● **Exercise brief**
Go through the entries below and copy each line containing the word "tabular".

(Task material Opens)

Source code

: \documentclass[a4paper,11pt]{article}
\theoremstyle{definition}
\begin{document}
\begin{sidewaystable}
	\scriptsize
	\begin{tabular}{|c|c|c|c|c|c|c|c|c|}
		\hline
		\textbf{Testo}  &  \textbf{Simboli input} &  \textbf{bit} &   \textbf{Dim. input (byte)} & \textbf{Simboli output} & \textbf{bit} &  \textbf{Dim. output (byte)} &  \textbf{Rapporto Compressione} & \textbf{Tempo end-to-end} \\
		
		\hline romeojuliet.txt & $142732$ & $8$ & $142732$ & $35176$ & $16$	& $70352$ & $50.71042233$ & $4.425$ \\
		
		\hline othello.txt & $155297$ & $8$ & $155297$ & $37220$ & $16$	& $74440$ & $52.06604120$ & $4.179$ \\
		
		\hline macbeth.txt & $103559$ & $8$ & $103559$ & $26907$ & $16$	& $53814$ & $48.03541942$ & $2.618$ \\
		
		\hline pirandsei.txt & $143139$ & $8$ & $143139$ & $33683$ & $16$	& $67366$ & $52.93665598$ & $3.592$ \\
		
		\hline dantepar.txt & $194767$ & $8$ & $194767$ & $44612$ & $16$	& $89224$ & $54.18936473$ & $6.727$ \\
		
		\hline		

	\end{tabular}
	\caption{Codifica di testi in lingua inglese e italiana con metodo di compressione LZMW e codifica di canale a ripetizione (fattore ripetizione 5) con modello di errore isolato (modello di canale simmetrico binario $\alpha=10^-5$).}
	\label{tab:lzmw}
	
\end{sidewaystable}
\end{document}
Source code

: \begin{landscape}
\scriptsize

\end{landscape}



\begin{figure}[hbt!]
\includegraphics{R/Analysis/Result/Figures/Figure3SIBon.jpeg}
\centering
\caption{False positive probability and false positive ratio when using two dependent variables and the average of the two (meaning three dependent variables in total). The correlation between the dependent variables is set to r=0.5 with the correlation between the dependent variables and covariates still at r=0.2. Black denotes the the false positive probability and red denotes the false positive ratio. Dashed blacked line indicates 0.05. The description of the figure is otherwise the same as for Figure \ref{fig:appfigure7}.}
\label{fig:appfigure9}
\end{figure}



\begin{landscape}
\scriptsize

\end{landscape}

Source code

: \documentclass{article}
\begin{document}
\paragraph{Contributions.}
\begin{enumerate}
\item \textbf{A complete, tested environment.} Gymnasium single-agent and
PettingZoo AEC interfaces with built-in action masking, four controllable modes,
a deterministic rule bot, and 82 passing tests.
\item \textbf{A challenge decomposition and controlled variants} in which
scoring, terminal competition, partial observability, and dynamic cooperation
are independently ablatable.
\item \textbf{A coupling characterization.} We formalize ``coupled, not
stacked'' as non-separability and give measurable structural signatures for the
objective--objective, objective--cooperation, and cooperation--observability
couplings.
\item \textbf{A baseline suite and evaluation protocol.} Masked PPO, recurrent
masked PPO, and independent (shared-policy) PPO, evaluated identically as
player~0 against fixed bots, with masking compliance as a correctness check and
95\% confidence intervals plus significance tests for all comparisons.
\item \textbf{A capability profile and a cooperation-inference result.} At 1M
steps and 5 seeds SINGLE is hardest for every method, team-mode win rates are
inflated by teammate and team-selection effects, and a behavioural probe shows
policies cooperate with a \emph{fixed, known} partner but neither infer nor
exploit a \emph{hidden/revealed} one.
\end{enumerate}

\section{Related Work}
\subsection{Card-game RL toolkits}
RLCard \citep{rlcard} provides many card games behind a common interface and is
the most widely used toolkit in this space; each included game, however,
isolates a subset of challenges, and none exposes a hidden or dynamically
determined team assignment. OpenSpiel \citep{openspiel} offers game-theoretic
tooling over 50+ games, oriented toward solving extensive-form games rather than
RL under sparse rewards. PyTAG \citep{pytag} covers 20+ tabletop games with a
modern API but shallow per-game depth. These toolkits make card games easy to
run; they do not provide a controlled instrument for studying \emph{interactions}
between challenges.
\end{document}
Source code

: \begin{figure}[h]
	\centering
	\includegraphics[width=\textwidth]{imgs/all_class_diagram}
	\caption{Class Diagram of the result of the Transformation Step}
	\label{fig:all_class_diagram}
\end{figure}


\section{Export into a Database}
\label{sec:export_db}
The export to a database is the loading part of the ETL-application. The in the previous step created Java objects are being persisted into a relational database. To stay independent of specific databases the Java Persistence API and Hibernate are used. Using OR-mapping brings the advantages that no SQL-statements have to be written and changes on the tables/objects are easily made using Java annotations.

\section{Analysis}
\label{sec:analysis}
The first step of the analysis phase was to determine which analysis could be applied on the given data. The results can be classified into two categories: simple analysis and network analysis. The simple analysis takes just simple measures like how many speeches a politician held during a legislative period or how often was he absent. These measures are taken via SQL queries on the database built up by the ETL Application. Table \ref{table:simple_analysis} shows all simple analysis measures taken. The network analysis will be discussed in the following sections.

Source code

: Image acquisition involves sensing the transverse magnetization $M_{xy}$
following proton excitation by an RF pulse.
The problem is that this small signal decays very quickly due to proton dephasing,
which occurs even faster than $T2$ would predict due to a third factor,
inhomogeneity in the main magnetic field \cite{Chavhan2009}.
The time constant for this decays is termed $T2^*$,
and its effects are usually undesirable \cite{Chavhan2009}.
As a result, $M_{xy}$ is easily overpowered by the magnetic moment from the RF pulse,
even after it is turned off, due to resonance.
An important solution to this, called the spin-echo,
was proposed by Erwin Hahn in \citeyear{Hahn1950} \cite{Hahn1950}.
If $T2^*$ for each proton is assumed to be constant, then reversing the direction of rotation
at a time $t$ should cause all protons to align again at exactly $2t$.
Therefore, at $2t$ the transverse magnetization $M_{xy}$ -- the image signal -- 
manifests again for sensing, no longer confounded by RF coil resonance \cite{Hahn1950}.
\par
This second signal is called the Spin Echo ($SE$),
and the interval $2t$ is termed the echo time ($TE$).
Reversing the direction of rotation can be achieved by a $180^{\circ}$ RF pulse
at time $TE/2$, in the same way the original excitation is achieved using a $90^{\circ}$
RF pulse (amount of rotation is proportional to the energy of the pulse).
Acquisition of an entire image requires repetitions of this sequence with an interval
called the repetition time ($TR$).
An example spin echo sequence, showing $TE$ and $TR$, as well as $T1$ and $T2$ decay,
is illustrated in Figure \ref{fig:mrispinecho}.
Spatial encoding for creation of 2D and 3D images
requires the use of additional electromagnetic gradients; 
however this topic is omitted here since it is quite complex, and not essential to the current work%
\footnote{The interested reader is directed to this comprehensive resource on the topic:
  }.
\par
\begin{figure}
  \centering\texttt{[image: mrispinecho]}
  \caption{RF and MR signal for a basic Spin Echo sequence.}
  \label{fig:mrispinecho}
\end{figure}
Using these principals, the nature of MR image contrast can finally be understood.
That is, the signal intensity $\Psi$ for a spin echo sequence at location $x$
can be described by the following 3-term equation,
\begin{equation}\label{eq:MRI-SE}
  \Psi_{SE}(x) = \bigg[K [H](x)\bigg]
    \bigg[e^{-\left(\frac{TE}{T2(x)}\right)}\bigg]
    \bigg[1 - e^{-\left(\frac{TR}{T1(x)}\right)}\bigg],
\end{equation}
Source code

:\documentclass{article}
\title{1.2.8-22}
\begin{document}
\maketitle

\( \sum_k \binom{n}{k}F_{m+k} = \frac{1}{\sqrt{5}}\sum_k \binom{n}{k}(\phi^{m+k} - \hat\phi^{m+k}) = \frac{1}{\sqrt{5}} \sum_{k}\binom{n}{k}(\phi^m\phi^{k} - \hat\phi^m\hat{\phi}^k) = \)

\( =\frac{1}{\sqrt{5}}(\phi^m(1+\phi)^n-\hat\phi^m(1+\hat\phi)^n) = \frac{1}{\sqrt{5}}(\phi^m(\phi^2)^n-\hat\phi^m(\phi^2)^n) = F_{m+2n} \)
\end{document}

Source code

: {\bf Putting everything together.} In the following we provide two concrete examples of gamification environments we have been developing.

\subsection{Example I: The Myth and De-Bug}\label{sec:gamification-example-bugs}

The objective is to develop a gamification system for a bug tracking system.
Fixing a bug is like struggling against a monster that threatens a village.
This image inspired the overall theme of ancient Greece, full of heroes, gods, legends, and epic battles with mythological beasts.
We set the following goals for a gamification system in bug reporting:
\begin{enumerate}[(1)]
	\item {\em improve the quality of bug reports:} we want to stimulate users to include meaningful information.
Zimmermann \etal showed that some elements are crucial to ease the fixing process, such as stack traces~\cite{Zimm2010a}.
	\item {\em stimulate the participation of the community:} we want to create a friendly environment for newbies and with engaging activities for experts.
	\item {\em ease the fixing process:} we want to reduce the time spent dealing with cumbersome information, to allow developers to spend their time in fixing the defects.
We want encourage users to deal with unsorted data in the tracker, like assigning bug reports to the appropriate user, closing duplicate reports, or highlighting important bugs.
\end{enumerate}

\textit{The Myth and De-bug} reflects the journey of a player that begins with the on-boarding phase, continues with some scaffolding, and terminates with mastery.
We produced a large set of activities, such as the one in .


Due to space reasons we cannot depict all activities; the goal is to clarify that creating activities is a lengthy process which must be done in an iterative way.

(Task material Closes)

● **Exercise solution**
	\begin{tabular}{|c|c|c|c|c|c|c|c|c|}
	\end{tabular}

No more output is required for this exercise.